Dominus vobiscum, pax!
You're saying WHO is in that box?

Yes, please pray for me to whomever is left in your pantheon.

-----

--And finally, some friendly advice to the marketing people promoting Mississippi as a travel destination (from someone who knew Biloxi when a good hotel room cost $40 a night).
A Mississippi marketing agency is promoting a new campaign designed to "combat the negative stereotypes often associated with the state of Mississippi" and to focus on the "many positive attributes."

It seems some boosters in Mississippi seem to be overreacting a bit to snotty comments made by U.S. Rep. Charley Rangle, of New York, who was quoted as saying: "Who wants to live in Mississippi?"

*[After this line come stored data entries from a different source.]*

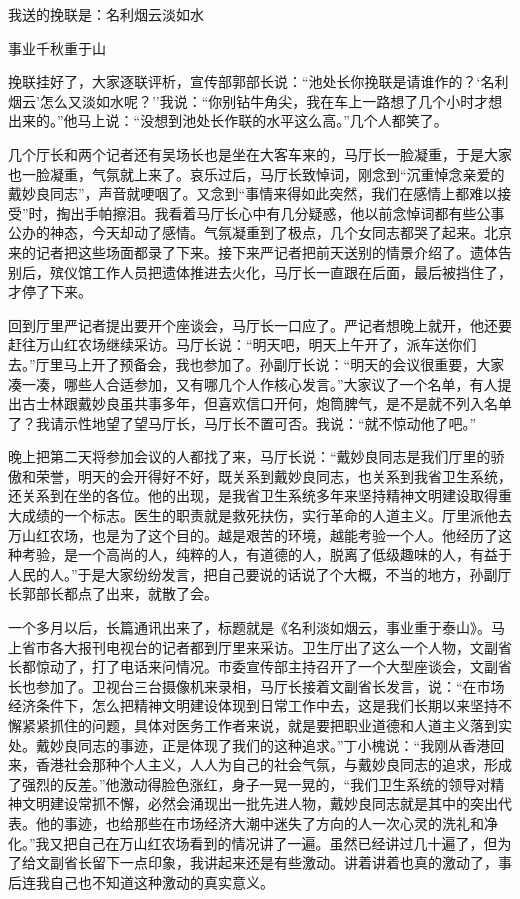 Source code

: \documentclass[12pt,oneside]{book}
\begin{document}
我送的挽联是：名利烟云淡如水

事业千秋重于山

挽联挂好了，大家逐联评析，宣传部郭部长说：``池处长你挽联是请谁作的？`名利烟云'怎么又淡如水呢？''我说：``你别钻牛角尖，我在车上一路想了几个小时才想出来的。''他马上说：``没想到池处长作联的水平这么高。''几个人都笑了。

几个厅长和两个记者还有吴场长也是坐在大客车来的，马厅长一脸凝重，于是大家也一脸凝重，气氛就上来了。哀乐过后，马厅长致悼词，刚念到``沉重悼念亲爱的戴妙良同志''，声音就哽咽了。又念到``事情来得如此突然，我们在感情上都难以接受''时，掏出手帕擦泪。我看着马厅长心中有几分疑惑，他以前念悼词都有些公事公办的神态，今天却动了感情。气氛凝重到了极点，几个女同志都哭了起来。北京来的记者把这些场面都录了下来。接下来严记者把前天送别的情景介绍了。遗体告别后，殡仪馆工作人员把遗体推进去火化，马厅长一直跟在后面，最后被挡住了，才停了下来。

回到厅里严记者提出要开个座谈会，马厅长一口应了。严记者想晚上就开，他还要赶往万山红农场继续采访。马厅长说：``明天吧，明天上午开了，派车送你们去。''厅里马上开了预备会，我也参加了。孙副厅长说：``明天的会议很重要，大家凑一凑，哪些人合适参加，又有哪几个人作核心发言。''大家议了一个名单，有人提出古士林跟戴妙良虽共事多年，但喜欢信口开何，炮筒脾气，是不是就不列入名单了？我请示性地望了望马厅长，马厅长不置可否。我说：``就不惊动他了吧。''

晚上把第二天将参加会议的人都找了来，马厅长说：``戴妙良同志是我们厅里的骄傲和荣誉，明天的会开得好不好，既关系到戴妙良同志，也关系到我省卫生系统，还关系到在坐的各位。他的出现，是我省卫生系统多年来坚持精神文明建设取得重大成绩的一个标志。医生的职责就是救死扶伤，实行革命的人道主义。厅里派他去万山红农场，也是为了这个目的。越是艰苦的环境，越能考验一个人。他经历了这种考验，是一个高尚的人，纯粹的人，有道德的人，脱离了低级趣味的人，有益于人民的人。''于是大家纷纷发言，把自己要说的话说了个大概，不当的地方，孙副厅长郭部长都点了出来，就散了会。

一个多月以后，长篇通讯出来了，标题就是《名利淡如烟云，事业重于泰山》。马上省市各大报刊电视台的记者都到厅里来采访。卫生厅出了这么一个人物，文副省长都惊动了，打了电话来问情况。市委宣传部主持召开了一个大型座谈会，文副省长也参加了。卫视台三台摄像机来录相，马厅长接着文副省长发言，说：``在市场经济条件下，怎么把精神文明建设体现到日常工作中去，这是我们长期以来坚持不懈紧紧抓住的问题，具体对医务工作者来说，就是要把职业道德和人道主义落到实处。戴妙良同志的事迹，正是体现了我们的这种追求。''丁小槐说：``我刚从香港回来，香港社会那种个人主义，人人为自己的社会气氛，与戴妙良同志的追求，形成了强烈的反差。''他激动得脸色涨红，身子一晃一晃的，``我们卫生系统的领导对精神文明建设常抓不懈，必然会涌现出一批先进人物，戴妙良同志就是其中的突出代表。他的事迹，也给那些在市场经济大潮中迷失了方向的人一次心灵的洗礼和净化。''我又把自己在万山红农场看到的情况讲了一遍。虽然已经讲过几十遍了，但为了给文副省长留下一点印象，我讲起来还是有些激动。讲着讲着也真的激动了，事后连我自己也不知道这种激动的真实意义。
\end{document}
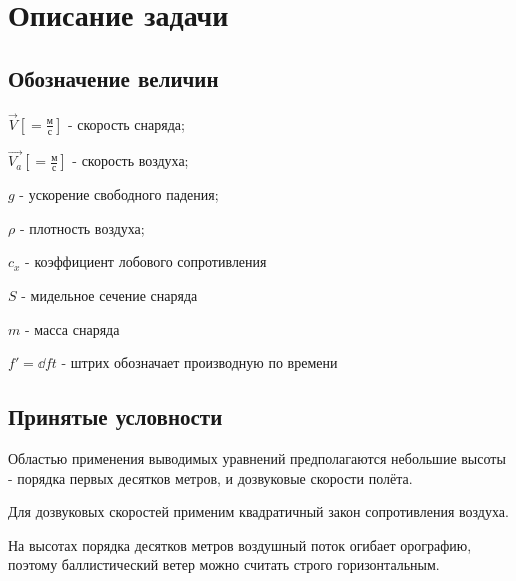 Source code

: \section{Описание задачи}
\subsection{Обозначение величин}
\paragraph{}
$ \vec{V} \left [ = \frac{\mbox{м}}{\mbox{с}} \right ] $ - скорость снаряда;

$ \vec{V_a} \left [ = \frac{\mbox{м}}{\mbox{с}} \right ] $ - скорость воздуха;

$g$ - ускорение свободного падения;

$\rho$ - плотность воздуха;

$c_x$ - коэффициент лобового сопротивления

$S$ - мидельное сечение снаряда

$m$ - масса снаряда

$f'=\dd{f}{t}$ - штрих обозначает производную по времени

\subsection{Принятые условности}
Областью применения выводимых уравнений предполагаются небольшие высоты - порядка первых десятков метров, и дозвуковые скорости полёта.

Для дозвуковых скоростей применим квадратичный закон сопротивления воздуха.

На высотах порядка десятков метров воздушный поток огибает орографию, поэтому баллистический ветер можно считать строго горизонтальным.



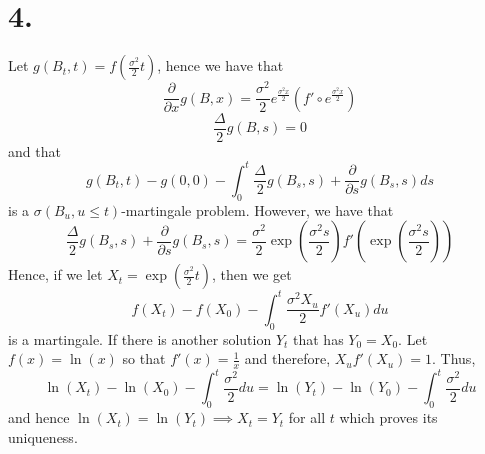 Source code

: \documentclass[11pt]{article}
\begin{document}
\section*{4.}
Let $g(B_t,t) = f\left( \frac{\sigma^2}{2}t \right)$, hence we have that 
\[
    \frac{\partial}{\partial x} g(B,x) = \frac{\sigma^2}{2} e^{\frac{\sigma^2 x}{2}} \left(f' \circ e^{\frac{\sigma^2 x}{2}} \right)
\]
\[
    \frac{\Delta}{2}g(B,s) = 0
\]
and that 
\[
    g(B_t,t) - g(0,0) - \int_0^t \frac{\Delta}{2} g(B_s,s) + \frac{\partial }{\partial s}g(B_s,s) ds   
\]
is a $\sigma(B_u, u \le t)$-martingale problem.
However, we have that 
\[
    \frac{\Delta}{2}g(B_s,s) + \frac{\partial }{\partial s}g(B_s,s) = \frac{\sigma^2}{2}\exp\left( \frac{\sigma^2s}{2} \right) f' \left( \exp\left( \frac{\sigma^2 s }{2} \right)\right)    
\]
Hence, if we let $X_t = \exp\left(\frac{\sigma^2}{2}t\right)$, then we get 
\[
    f(X_t) - f(X_0) - \int_0^t  \frac{\sigma^2 X_u}{2}f'(X_u)  du    
\]
is a martingale. If there is another solution $Y_t$ that has $Y_0 = X_0$. Let $f(x) = \ln(x)$ so that 
$f'(x) = \frac{1}{x}$ and therefore, $X_u f'(X_u) = 1$. Thus, 
\[
    \ln(X_t) - \ln(X_0) - \int_0^t \frac{\sigma^2}{2} du = \ln(Y_t) - \ln(Y_0) - \int_0^t \frac{\sigma^2}{2} du     
\]
and hence $\ln(X_t) = \ln(Y_t) \implies X_t = Y_t$ for all $t$ which proves its uniqueness.
\end{document}
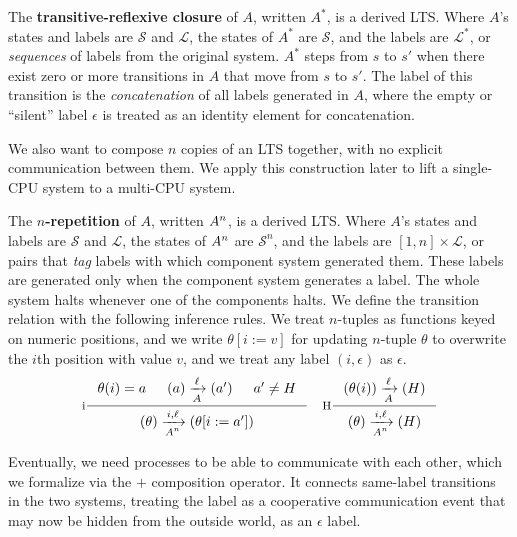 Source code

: \begin{defn}
The \textbf{transitive-reflexive closure} of $A$, written $A^{*}$, is a derived
LTS.  Where $A$'s states and labels are $\mathcal S$ and $\mathcal L$, the
states of $A^{*}$ are $\mathcal S$, and the labels are $\mathcal L^{*}$, or
\emph{sequences} of labels from the original system.  $A^{*}$ steps from $s$ to
$s'$ when there exist zero or more transitions in $A$ that move from $s$ to
$s'$.  The label of this transition is the \emph{concatenation} of all labels
generated in $A$, where the empty or ``silent'' label $\epsilon$ is treated as
an identity element for concatenation.
\end{defn}

We also want to compose $n$ copies of an LTS together, with no explicit
communication between them.  We apply this construction later to lift a
single-CPU system to a multi-CPU system.

\begin{defn}
The \textbf{$n$-repetition} of $A$, written $\smulti{n}{A}$, is a derived LTS.
Where $A$'s states and labels are $\mathcal S$ and $\mathcal L$, the states of
$\smulti{n}{A}$ are $\mathcal S^n$, and the labels are $[1, n] \times \mathcal
L$, or pairs that \emph{tag} labels with which component system generated them.
These labels are generated only when the component system generates a label.
The whole system halts whenever one of the components halts.  We define the
transition relation with the following inference rules. We treat $n$-tuples as
functions keyed on numeric positions, and we write $\theta[i := v]$ for
updating $n$-tuple $\theta$ to overwrite the $i$th position with value $v$, and
we treat any label $(i, \epsilon)$ as $\epsilon$.
\small
$$\inference[i]
{\theta(i) = a & \io{$A$}{a}{a'}{\ell} & a' \neq H}
{\io{$\smulti{n}{A}$}{\theta}{\theta[i:=a']}{i,\ell}}
\quad \inference[H]
{\io{$A$}{\theta(i)}{H}{\ell}}
{\io{$\smulti{n}{A}$}{\theta}{H}{i,\ell}}
$$
\end{defn}

Eventually, we need processes to be able to communicate with each
other, which we formalize via the $+$ composition operator. It
connects same-label transitions in the two systems, treating the label
as a cooperative communication event that may now be hidden from the
outside world, as an $\epsilon$ label.

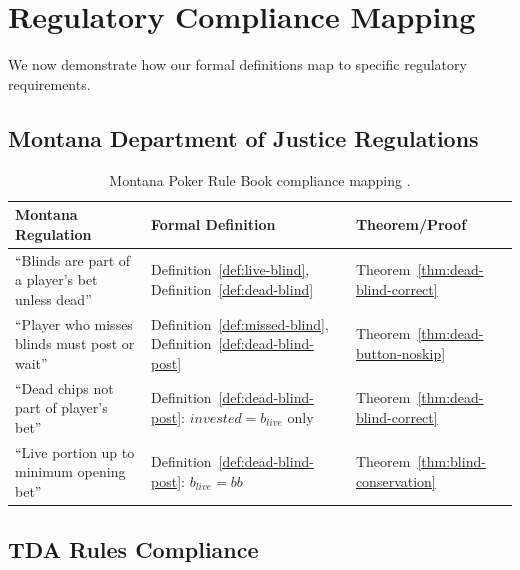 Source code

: \documentclass[11pt,a4paper]{article}
\begin{document}
\section{Regulatory Compliance Mapping}
\label{sec:compliance}

We now demonstrate how our formal definitions map to specific regulatory requirements.

\subsection{Montana Department of Justice Regulations}

\begin{table}[h]
\centering
\begin{tabular}{@{}p{5cm}p{5cm}p{3.5cm}@{}}
\toprule
\textbf{Montana Regulation} & \textbf{Formal Definition} & \textbf{Theorem/Proof} \\
\midrule
``Blinds are part of a player's bet unless dead'' & Definition~\ref{def:live-blind}, Definition~\ref{def:dead-blind} & Theorem~\ref{thm:dead-blind-correct} \\
\midrule
``Player who misses blinds must post or wait'' & Definition~\ref{def:missed-blind}, Definition~\ref{def:dead-blind-post} & Theorem~\ref{thm:dead-button-noskip} \\
\midrule
``Dead chips not part of player's bet'' & Definition~\ref{def:dead-blind-post}: $invested = b_{live}$ only & Theorem~\ref{thm:dead-blind-correct} \\
\midrule
``Live portion up to minimum opening bet'' & Definition~\ref{def:dead-blind-post}: $b_{live} = bb$ & Theorem~\ref{thm:blind-conservation} \\
\bottomrule
\end{tabular}
\caption{Montana Poker Rule Book compliance mapping \cite{montana2014poker}.}
\label{tab:montana-compliance}
\end{table}

\subsection{TDA Rules Compliance}
\end{document}

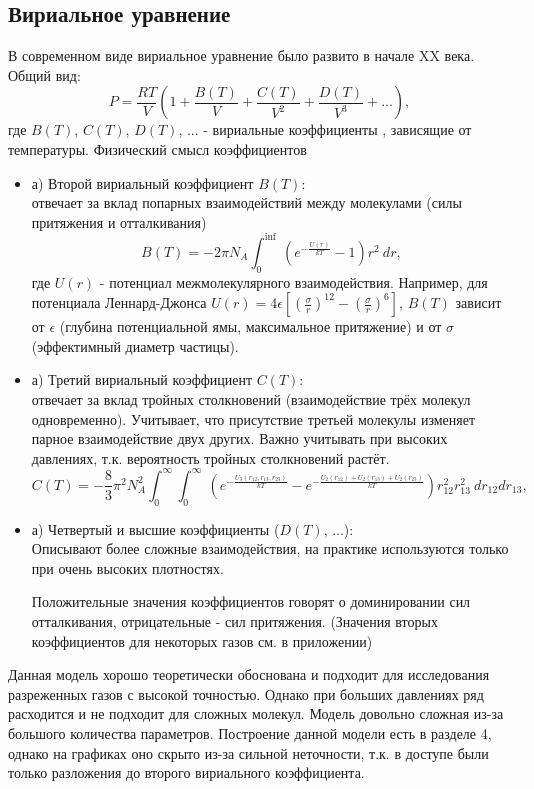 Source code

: \documentclass[a4paper]{article}
\numberwithin{equation}{subsection} %
\begin{document}
\subsection{Вириальное уравнение}
В современном виде вириальное уравнение было развито в начале XX века. Общий вид:
\begin{equation}
      P = \frac{RT}{V}(1 + \frac{B(T)}{V} + \frac{C(T)}{V^2} + \frac{D(T)}{V^3} + . . .),
\tag{\thesubsection}
\end{equation}
где $B(T)$, $C(T)$, $D(T)$, ... - вириальные коэффициенты , зависящие от температуры.
Физический смысл коэффициентов 
\begin{itemize}
\item а) Второй вириальный коэффициент $B(T)$:\\
отвечает за вклад попарных взаимодействий между молекулами (силы притяжения и отталкивания)
\begin{equation*}
      B(T) = -2\pi N_A \displaystyle \int_0^{\inf} \ (e^{-\frac{U(r)}{kT}} - 1)r^2\ dr,
\end{equation*}
где $U(r)$ - потенциал межмолекулярного взаимодействия. Например, для потенциала Леннард-Джонса $U(r) = 4 \epsilon \left [ \left( \frac{\sigma}{r}\right )^{12} - \left( \frac{\sigma}{r}\right )^{6} \right ]$, $B(T)$ зависит от $\epsilon$ (глубина потенциальной ямы, максимальное притяжение) и от $\sigma$ (эффектимный диаметр частицы).
\item а) Третий вириальный коэффициент $C(T)$:\\
отвечает за вклад тройных столкновений (взаимодействие трёх молекул одновременно). Учитывает, что присутствие третьей молекулы изменяет парное взаимодействие двух других. Важно учитывать при высоких давлениях, т.к. вероятность тройных столкновений растёт.
\begin{equation*}
      C(T) = -\frac{8}{3}\pi^2 N_A^2 \displaystyle \int_0^{\infty} \displaystyle \int_0^{\infty} \ \left(e^{-\frac{U_3(r_{12}, r_{13}, r_{23})}{kT}} - e^{-\frac{U_2(r_{12}) + U_2(r_{13}) + U_2(r_{23})}{kT}}\right)r_{12}^2r_{13}^2\ dr_{12} dr_{13},
\end{equation*}
\item а) Четвертый и высшие коэффициенты ($D(T)$, ...):\\
Описывают более сложные взаимодействия, на практике используются только при очень высоких плотностях. 

Положительные значения коэффициентов говорят о доминировании сил отталкивания, отрицательные - сил притяжения. (Значения вторых коэффициентов для некоторых газов см. в приложении)
\end{itemize}
Данная модель хорошо теоретически обоснована и подходит для исследования разреженных газов с высокой точностью. Однако при больших давлениях ряд расходится и не подходит для сложных молекул. Модель довольно сложная из-за большого количества параметров. Построение данной модели есть в разделе 4, однако на графиках оно скрыто из-за сильной неточности, т.к. в доступе были только разложения до второго вириального коэффициента.
\end{document}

The new "Mississippi, Believe It!" marketing campaign was devised by the Jackson, Mississippi-based Cirlot Agency, which has for some reason obtained a trademark for that phrase, and started a promotional drive to "dismantle negative Mississippi stereotypes." Rick Looser, who runs the agency, was quoted as saying he sent Rangle a tee-shirt from the online store at www.mississippibelieveit.com. The tee-shirt says, "Yes We Can Read. A Few of Us Can Even Write." To log onto the Web site, by the way, you must be able to spell Mississippi.

Now, I am not making the following up. The press release cites as famous Mississippi natives these people, and these people alone: Hartley Peavey, founder of Peavey Electronics, and Chief Philip Martin "of the Mississippi band of Choctaw Indians." Also Dr. Arthur Guyton, who wrote a classic physiology textbook -- in 1956 at the University of Mississippi Medical Center. Bathing in the accomplishments of its native son, the press release gushes, "Mississippi: When It Comes to Modern Medicine, We Wrote the Book." (Not sure if they've trademarked that slogan.)

Hartley Peavey, Chief Martin and the renowned author of a modern 1956 physiology classic aside, let me suggest just a few famous Mississippi natives whose names inexplicably are missing from the boasting:

William Faulkner, Elvis Presley, Leontyne Price, Tennessee Williams, Jimmy Buffett, Red Barber, Oprah Winfrey, Eudora Welty ... the list goes on.